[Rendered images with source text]
• • • • • • •
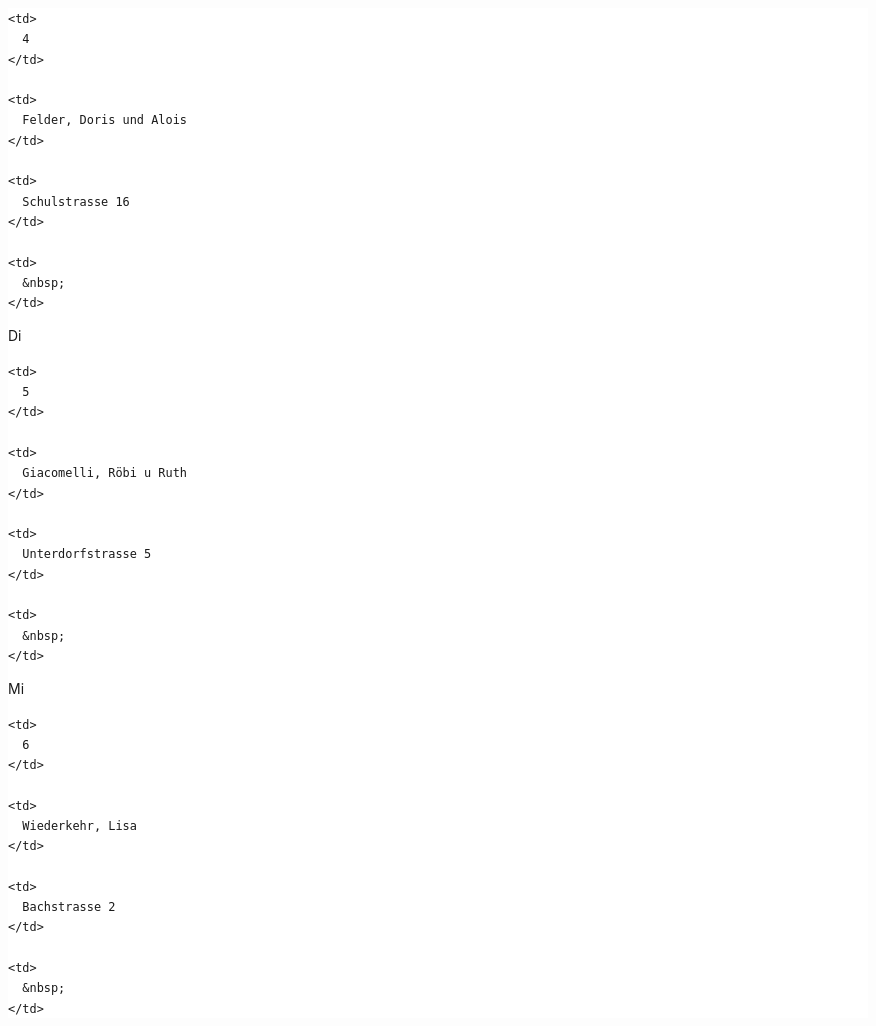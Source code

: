     <td>
      4
    </td>
    
    <td>
      Felder, Doris und Alois
    </td>
    
    <td>
      Schulstrasse 16
    </td>
    
    <td>
      &nbsp;
    </td>
  </tr>
  
  <tr>
    <td>
      Di
    </td>
    
    <td>
      5
    </td>
    
    <td>
      Giacomelli, Röbi u Ruth
    </td>
    
    <td>
      Unterdorfstrasse 5
    </td>
    
    <td>
      &nbsp;
    </td>
  </tr>
  
  <tr>
    <td>
      Mi
    </td>
    
    <td>
      6
    </td>
    
    <td>
      Wiederkehr, Lisa
    </td>
    
    <td>
      Bachstrasse 2
    </td>
    
    <td>
      &nbsp;
    </td>
  </tr>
• • • • • • •
| WHAT YOU WILL DO |
Skip the images and restate each record above word for word.

| RESPONSE FOR THIS EXERCISE |
Source code

:     <td>
      4
    </td>
    
    <td>
      Felder, Doris und Alois
    </td>
    
    <td>
      Schulstrasse 16
    </td>
    
    <td>
      &nbsp;
    </td>
  </tr>
  
  <tr>
    <td>
      Di
    </td>
    
    <td>
      5
    </td>
    
    <td>
      Giacomelli, Röbi u Ruth
    </td>
    
    <td>
      Unterdorfstrasse 5
    </td>
    
    <td>
      &nbsp;
    </td>
  </tr>
  
  <tr>
    <td>
      Mi
    </td>
    
    <td>
      6
    </td>
    
    <td>
      Wiederkehr, Lisa
    </td>
    
    <td>
      Bachstrasse 2
    </td>
    
    <td>
      &nbsp;
    </td>
  </tr>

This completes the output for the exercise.